Casper Remote: Show client when remote session is active?

scottb
Honored Contributor

I tried to find something on this and came up empty. I am surprised that we have not been asked this yet, but is there anything that anyone has done to show the clients when an active Remote session is in place? When it terminates?
I know some of our clients at some point will bring this up, and I thought I'd ask before I get asked.

Scott

1 ACCEPTED SOLUTION

mm2270
Legendary Contributor III

@boettchs - Take a look here for information on what I put together - https://jamfnation.jamfsoftware.com/discussion.html?id=12735

Let me know what you think if you decide to try it out.

View solution in original post

28 REPLIES 28

Kaltsas
Contributor III

There is a JSS user setting for Remote Privileges. You can configure your tech's user accounts that will be remote accessing systems to only screen share w/asking and the user will be prompted to accept the session.

The specific permissions you're looking for are as follows under Casper Remote Privileges.
Screen Share with Remote Computers Screen Share with Remote Computers Without Asking

scottb
Honored Contributor

@Kaltsas][/url - yeah, I know about those - thanks. I'm talking about making sure that the user feels comfortable that a session is over and nobody is on the Mac. We've got some assistants to top exec's that are a pain when it comes to this stuff.
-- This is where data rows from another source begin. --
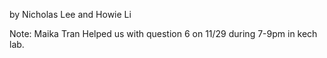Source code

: by Nicholas Lee and Howie Li 

Note: Maika Tran Helped us with question 6 on 11/29 during 7-9pm in kech lab.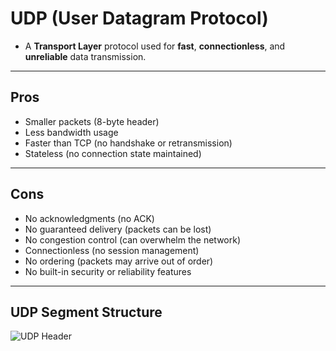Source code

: # UDP (User Datagram Protocol)
- A **Transport Layer** protocol used for **fast**, **connectionless**, and **unreliable** data transmission.
---
## Pros
- Smaller packets (8-byte header)
- Less bandwidth usage
- Faster than TCP (no handshake or retransmission)
- Stateless (no connection state maintained)
---
## Cons
- No acknowledgments (no ACK)
- No guaranteed delivery (packets can be lost)
- No congestion control (can overwhelm the network)
- Connectionless (no session management)
- No ordering (packets may arrive out of order)
- No built-in security or reliability features
---
## UDP Segment Structure
![UDP Header](https://external-content.duckduckgo.com/iu/?u=https%3A%2F%2Fcheapsslsecurity.com%2Fblog%2Fwp-content%2Fuploads%2F2022%2F06%2Fudp-header.png&f=1&nofb=1&ipt=cdcd4c1c5f5ce397fb2c40aad6afa579eade92c82c4696d4852b4057fe7595b0)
They have to give permission, but I think there should be a way to show an active session.

ARD has the menu item. Other packages have icons as well for this.

Kaltsas
Contributor III

I guess there's an assumption on JAMFs part that if the management client is on the system IT has certain access to the machine, period.
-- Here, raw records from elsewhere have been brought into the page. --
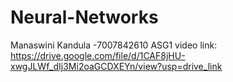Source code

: # Neural-Networks
Manaswini Kandula -7007842610 
ASG1 video link:
https://drive.google.com/file/d/1CAF8jHU-xwgJLWf_dIj3Mi2oaGCDXEYn/view?usp=drive_link
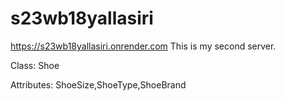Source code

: # s23wb18yallasiri

https://s23wb18yallasiri.onrender.com 
This is my second server.

Class: Shoe

Attributes: ShoeSize,ShoeType,ShoeBrand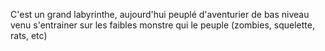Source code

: C'est un grand labyrinthe, aujourd'hui peuplé d'aventurier de bas niveau venu s'entrainer sur les faibles monstre qui le peuple (zombies, squelette, rats, etc)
I understand your concern, well I understand that some people have this concern. I have some doctors that are the same way. We just don't remote them period and send a tech. Dum, maybe, but they are 12 levels above my pay grade they get whatever they want.

You could make a feature request about it. Or you might be better served with something like zoho remote or gotoassist for those users. Since they are "in control" of the session on their end with those tools.

mm2270
Legendary Contributor III

@Kaltsas is correct. You do want to configure that setting for your accounts in the JSS
There are three things you should be aware of though with that setting:

1) if your account is a full access JSS admin with the "Administrator" privilege set, you will need to drop it down to the "Custom" privilege setting before you can uncheck the option labeled "Screen Share with Remote Computers Without Asking" When its a full admin it has all options on by default and grayed out, so the only way to actually disable any privilege option is to drop it down a notch.
2) This only applies to actual Screen Sharing, not any other actions done in Casper Remote, like pushing software, etc. but I'm assuming by "remote session" you're actually talking about Screen Sharing anyway.
3) This is a big one - the above setting will only prompt for when a session starts, but does nothing for when it ends to alert the end user.
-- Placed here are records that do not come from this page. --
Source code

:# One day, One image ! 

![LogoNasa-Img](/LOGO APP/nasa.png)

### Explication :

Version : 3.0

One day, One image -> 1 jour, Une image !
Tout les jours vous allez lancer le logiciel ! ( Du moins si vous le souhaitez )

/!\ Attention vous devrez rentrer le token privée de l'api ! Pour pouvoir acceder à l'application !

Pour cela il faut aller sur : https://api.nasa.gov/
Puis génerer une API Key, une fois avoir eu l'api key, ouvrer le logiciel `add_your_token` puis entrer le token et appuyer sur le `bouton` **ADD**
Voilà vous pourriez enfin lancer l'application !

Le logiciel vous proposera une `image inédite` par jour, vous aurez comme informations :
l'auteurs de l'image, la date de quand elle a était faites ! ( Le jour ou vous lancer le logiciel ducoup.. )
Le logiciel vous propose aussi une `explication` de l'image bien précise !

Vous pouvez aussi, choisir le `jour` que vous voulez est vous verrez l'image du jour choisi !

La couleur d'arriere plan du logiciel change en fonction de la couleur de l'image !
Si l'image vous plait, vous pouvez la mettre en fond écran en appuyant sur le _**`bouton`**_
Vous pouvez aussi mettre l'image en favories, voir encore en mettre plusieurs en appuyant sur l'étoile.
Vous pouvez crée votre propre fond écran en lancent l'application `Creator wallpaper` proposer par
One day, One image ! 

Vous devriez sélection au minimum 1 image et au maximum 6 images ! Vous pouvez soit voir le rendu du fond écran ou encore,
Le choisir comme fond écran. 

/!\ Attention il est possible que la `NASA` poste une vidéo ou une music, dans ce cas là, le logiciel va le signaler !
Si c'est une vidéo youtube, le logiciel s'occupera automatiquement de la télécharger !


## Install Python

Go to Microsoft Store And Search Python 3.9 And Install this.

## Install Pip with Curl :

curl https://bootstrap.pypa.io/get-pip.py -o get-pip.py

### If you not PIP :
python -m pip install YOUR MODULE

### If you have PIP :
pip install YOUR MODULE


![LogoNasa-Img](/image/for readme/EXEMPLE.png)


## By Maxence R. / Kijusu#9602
On that last point, if you can wait until around the end of this week, I'll be releasing a small toolset (script + launchds) that will send up Notification Center messages whenever a screen sharing session starts and ends and also logs it on the local client along with timestamps. The messages will display information about who connected, and also whether it was initiated by Casper Remote or just regular Screen Sharing. In fact, it doesn't rely on the Casper Suite at all to work, so it can be used just as well in a non Casper environment.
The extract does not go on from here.